On Thursday, a fellow goat owner contacted me asking if I wanted an alpaca. I responded with "maybe, but I need more details." The next thing I knew, my phone was ringing with a "Thanks so much for taking the boys!" kind of call. As the story went, a fiber acquaintance of mine from way back, who sold her farm and moved out of state, had learned that one of the people who bought her [gorgeous!] animals wasn't treating them properly, and she was trying to organize a long-distance rescue. This morning, I went down south by 45 minutes to meet up with the farmer who was trying to take care of this other guy's alpacas. He and his daughter were headed to this farm to pick up the two males that they were taking, and pulling fecals on the other five.
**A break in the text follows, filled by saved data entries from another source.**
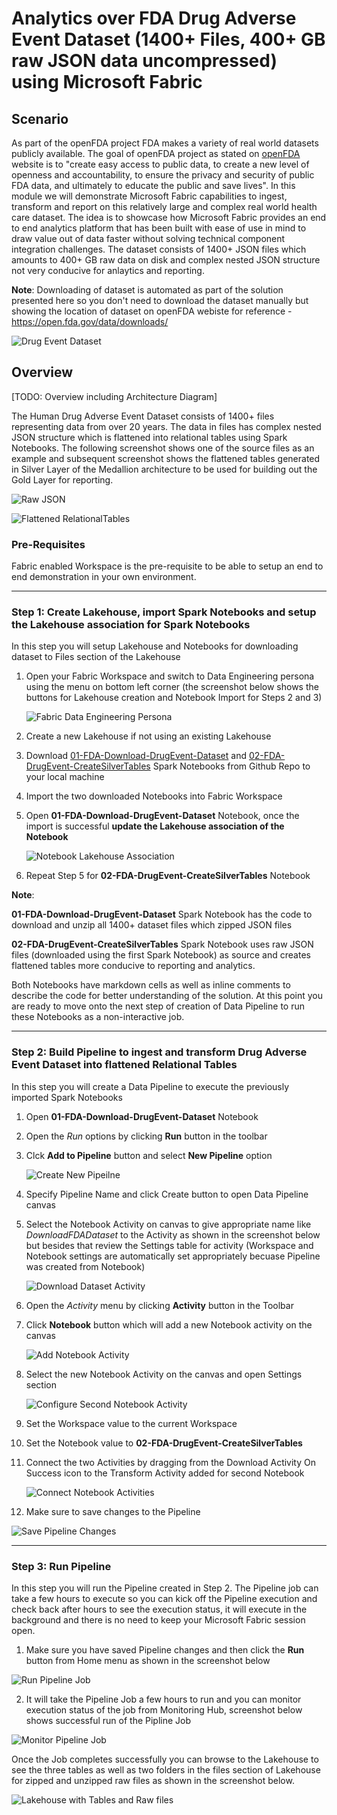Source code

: # Analytics over FDA Drug Adverse Event Dataset (1400+ Files, 400+ GB raw JSON data uncompressed) using Microsoft Fabric 

## Scenario
As part of the openFDA project FDA makes a variety of real world datasets publicly available. The goal of openFDA project as stated on [openFDA](https://open.fda.gov/about/) website is to "create easy access to public data, to create a new level of openness and accountability, to ensure the privacy and security of public FDA data, and ultimately to educate the public and save lives". In this module we will demonstrate Microsoft Fabric capabilities to ingest, transform and report on this relatively large and complex real world health care dataset. The idea is to showcase how Microsoft Fabric provides an end to end analytics platform that has been built with ease of use in mind to draw value out of data faster without solving technical component integration challenges. The dataset consists of 1400+ JSON files which amounts to 400+ GB raw data on disk and complex nested JSON structure not very conducive for anlaytics and reporting.


**Note**: Downloading of dataset is automated as part of the solution presented here so you don't need to download the dataset manually but showing the location of dataset on openFDA webiste for reference - https://open.fda.gov/data/downloads/ 

![Drug Event Dataset](./images/DrugAdverseEventDataset.jpg)

## Overview
[TODO: Overview including Architecture Diagram]

The Human Drug Adverse Event Dataset consists of 1400+ files representing data from over 20 years. The data in files has complex nested JSON structure which is flattened into relational tables using Spark Notebooks. The following screenshot shows one of the source files as an example and subsequent screenshot shows the flattened tables generated in Silver Layer of the Medallion architecture to be used for building out the Gold Layer for reporting. 

![Raw JSON](./images/RawJSON.jpg)

![Flattened RelationalTables](./images/Lakehouse-PipelineJobComplete.jpg)

### Pre-Requisites
Fabric enabled Workspace is the pre-requisite to be able to setup an end to end demonstration in your own environment.

***

### Step 1: Create Lakehouse, import Spark Notebooks and setup the Lakehouse association for Spark Notebooks

In this step you will setup Lakehouse and Notebooks for downloading dataset to Files section of the Lakehouse

1. Open your Fabric Workspace and switch to Data Engineering persona using the menu on bottom left corner (the screenshot below shows the buttons for Lakehouse creation and Notebook Import for Steps 2 and 3) 
   
    ![Fabric Data Engineering Persona](./images/FabricDataEngineeringPersona.jpg)    

2. Create a new Lakehouse if not using an existing Lakehouse
3. Download [01-FDA-Download-DrugEvent-Dataset](./01-FDA-Download-DrugEvent-Dataset.ipynb) and [02-FDA-DrugEvent-CreateSilverTables](./02-FDA-DrugEvent-CreateSilverTables.ipynb) Spark Notebooks from Github Repo to your local machine
4. Import the two downloaded Notebooks into Fabric Workspace
5. Open **01-FDA-Download-DrugEvent-Dataset** Notebook, once the import is successful **update the Lakehouse association of the Notebook**
    
    ![Notebook Lakehouse Association](./images/NotebookLakehouseAssociation.jpg)

6. Repeat Step 5 for **02-FDA-DrugEvent-CreateSilverTables** Notebook

**Note**:

**01-FDA-Download-DrugEvent-Dataset** Spark Notebook has the code to download and unzip all 1400+ dataset files which zipped JSON files 

**02-FDA-DrugEvent-CreateSilverTables** Spark Notebook uses raw JSON files (downloaded using the first Spark Notebook) as source and creates flattened tables more conducive to reporting and analytics.

Both Notebooks have markdown cells as well as inline comments to describe the code for better understanding of the solution. At this point you are ready to move onto the next step of creation of Data Pipeline to run these Notebooks as a non-interactive job.

***

### Step 2: Build Pipeline to ingest and transform Drug Adverse Event Dataset into flattened Relational Tables

In this step you will create a Data Pipeline to execute the previously imported Spark Notebooks
1. Open **01-FDA-Download-DrugEvent-Dataset** Notebook
2. Open the *Run* options by clicking **Run** button in the toolbar 
3. Clck **Add to Pipeline** button and select **New Pipeline** option
   
    ![Create New Pipeilne](./images/DataPipelineCreate1.jpg)

4. Specify Pipeline Name and click Create button to open Data Pipeline canvas
5. Select the Notebook Activity on canvas to give appropriate name like *DownloadFDADataset* to the Activity as shown in the screenshot below but besides that review the Settings table for activity (Workspace and Notebook settings are automatically set appropriately becuase Pipeline was created from Notebook)
   
    ![Download Dataset Activity](./images/DataPipelineCreate2.jpg)

6. Open the *Activity* menu by clicking **Activity** button in the Toolbar
7. Click **Notebook** button which will add a new Notebook activity on the canvas
   
    ![Add Notebook Activity](./images/DataPipelineCreate3.jpg)
    
8. Select the new Notebook Activity on the canvas and open Settings section
   
   ![Configure Second Notebook Activity](./images/DataPipelineCreate4.jpg)

9.  Set the Workspace value to the current Workspace
10. Set the Notebook value to **02-FDA-DrugEvent-CreateSilverTables**
11. Connect the two Activities by dragging from the Download Activity On Success icon to the Transform Activity added for second Notebook
   
    ![Connect Notebook Activities](./images/DataPipelineCreate5.jpg)

12. Make sure to save changes to the Pipeline

![Save Pipeline Changes](./images/DataPipelineCreate6.jpg)

***

### Step 3: Run Pipeline

In this step you will run the Pipeline created in Step 2. The Pipeline job can take a few hours to execute so you can kick off the Pipeline execution and check back after hours to see the execution status, it will execute in the background and there is no need to keep your Microsoft Fabric session open.

1. Make sure you have saved Pipeline changes and then click the **Run** button from Home menu as shown in the screenshot below

![Run Pipeline Job](./images/RunPipelineJob.jpg)

2. It will take the Pipeline Job a few hours to run and you can monitor execution status of the job from Monitoring Hub, screenshot below shows successful run of the Pipline Job

![Monitor Pipeline Job](./images/PipelineComplete.jpg)

Once the Job completes successfully you can browse to the Lakehouse to see the three tables as well as two folders in the files section of Lakehouse for zipped and unzipped raw files as shown in the screenshot below.

![Lakehouse with Tables and Raw files](./images/Lakehouse-PipelineJobComplete.jpg)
In my experience, alpacas should be round like teddy bears. These alpacas were skinny right behind the shoulder blades, and heavily sloped across the ribs. The nice, cushy fleeces don't hide the fact that these guys have bones showing on top. Despite having lost Marco (my first rescue alpaca) during the heavy snows of 2010, I couldn't just let these guys stay on that "farm." So I agreed to two - no, three - gelded males who were delivered a few hours later. Because I agreed to take three, the rescuing-farmer took the other two as well as the two he had originally planned to take, so that "farm" is now clear of all alpacas.
I keep putting "farm" in quotes because the place was really a dump. The driveway and yard were lined with trash and detritus. The guy kept talking about how everything was three years behind, and how he didn't have the pasture cleared yet, or the barn built yet, or anything else really established for these animals. - I don't know why he bought them if he didn't have a place to put them! - The ground in the field where the alpacas were was 1/3 clay*, 1/3 trees, and 1/3 old hay from where he had been feeding them by dumping hay straight on the ground. The barn where he fed them grain had only two walls erected. He ran them back and forth from that barn to the pasture through a sea of churned-up mud that might at one time have been a nice pasture, but was overgrazed or over-pigged when his fences came down and his pigs bred from four to fourteen and he didn't get around to selling them when they were little. (He told me the story without any shame.)
* Alpacas, like many other larger animals - llamas, horses - like to roll in the dust. The problem is that this guy didn't have pasture or real dirt, so they were rolling in clay. In the photo below, that lovely cream colored alpaca? Yeah, he's actually white under that coloring.
Fortunately, in between when I left that farm and when the alpacas were delivered, the rescuing-farmer had taken them to his house for full health checkups
: deworming, teeth trimming, toe trimming, and weighing. I'm so grateful to have a baseline to start with those three... and a really good veterinarian as well as this rescue family to call. The rescuing-farmer left me all of his contact information and told me to call him whenever I needed anything, including reassurance. His family is very supportive about this, and understands that I'm unsure about taking care of these alpacas. I'm sure that I can do better for them than where they were, but I don't want to lose them out of ignorance anyway.
Rescue alpacas, first day (in the snow), Feb 4, 2012
Here are the three boys, enjoying a big pasture and looking next door at their neighboring goats. See how skinny the one on the left is? That's not a good thing. They have their own pasture and barn area, lots of hay, and good food. I hope they thrive now.
And a note for reference -
Mycomplasma Haemolamae in Alpacas
- This could have been what killed Marco, not regular worms.